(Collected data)
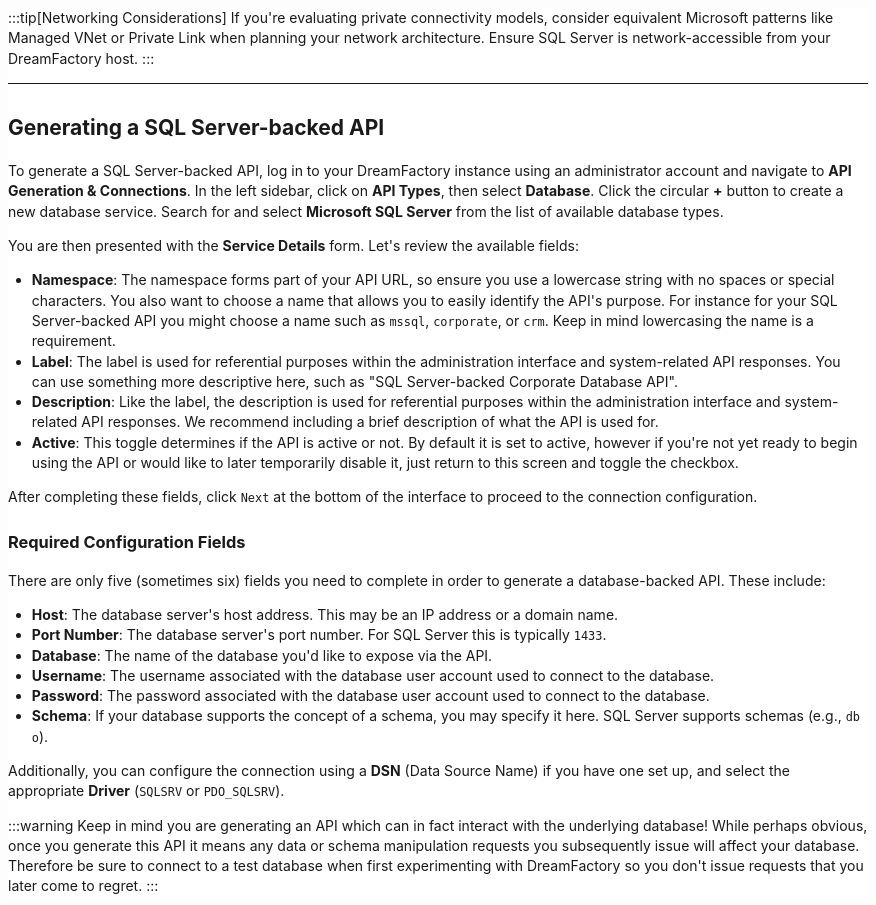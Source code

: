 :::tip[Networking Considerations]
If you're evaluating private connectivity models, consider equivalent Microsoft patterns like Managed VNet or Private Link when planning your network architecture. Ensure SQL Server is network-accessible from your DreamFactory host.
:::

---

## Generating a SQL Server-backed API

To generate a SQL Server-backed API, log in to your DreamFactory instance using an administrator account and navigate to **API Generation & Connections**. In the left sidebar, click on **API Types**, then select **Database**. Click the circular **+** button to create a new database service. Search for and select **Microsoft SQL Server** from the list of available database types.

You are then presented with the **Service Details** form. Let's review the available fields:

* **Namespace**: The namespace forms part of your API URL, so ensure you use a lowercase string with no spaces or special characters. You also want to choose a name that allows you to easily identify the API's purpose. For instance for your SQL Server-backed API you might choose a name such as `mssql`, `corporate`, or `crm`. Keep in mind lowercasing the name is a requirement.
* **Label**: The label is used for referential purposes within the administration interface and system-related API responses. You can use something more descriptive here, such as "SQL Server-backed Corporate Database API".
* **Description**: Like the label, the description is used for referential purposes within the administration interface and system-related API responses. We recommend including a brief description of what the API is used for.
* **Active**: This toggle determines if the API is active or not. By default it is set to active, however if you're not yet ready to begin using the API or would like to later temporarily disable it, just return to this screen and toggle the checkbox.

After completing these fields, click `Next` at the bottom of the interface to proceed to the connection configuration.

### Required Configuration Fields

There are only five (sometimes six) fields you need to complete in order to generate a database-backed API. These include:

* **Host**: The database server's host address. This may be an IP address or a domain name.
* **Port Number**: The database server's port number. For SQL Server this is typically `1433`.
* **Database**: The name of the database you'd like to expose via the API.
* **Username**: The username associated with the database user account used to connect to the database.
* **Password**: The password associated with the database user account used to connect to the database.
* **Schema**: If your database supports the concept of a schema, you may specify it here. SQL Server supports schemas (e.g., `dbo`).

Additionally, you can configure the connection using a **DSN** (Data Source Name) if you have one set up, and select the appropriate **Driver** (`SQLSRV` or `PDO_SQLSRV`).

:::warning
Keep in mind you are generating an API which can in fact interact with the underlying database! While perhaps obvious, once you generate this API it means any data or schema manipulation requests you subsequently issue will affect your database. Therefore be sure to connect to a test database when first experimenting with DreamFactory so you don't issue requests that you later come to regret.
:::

> [Task requirements]:
From the line containing "Keep in mind you" down to the last line, reproduce the records exactly. Include both ends.

> [Solved problem]:
Keep in mind you are generating an API which can in fact interact with the underlying database! While perhaps obvious, once you generate this API it means any data or schema manipulation requests you subsequently issue will affect your database. Therefore be sure to connect to a test database when first experimenting with DreamFactory so you don't issue requests that you later come to regret.
:::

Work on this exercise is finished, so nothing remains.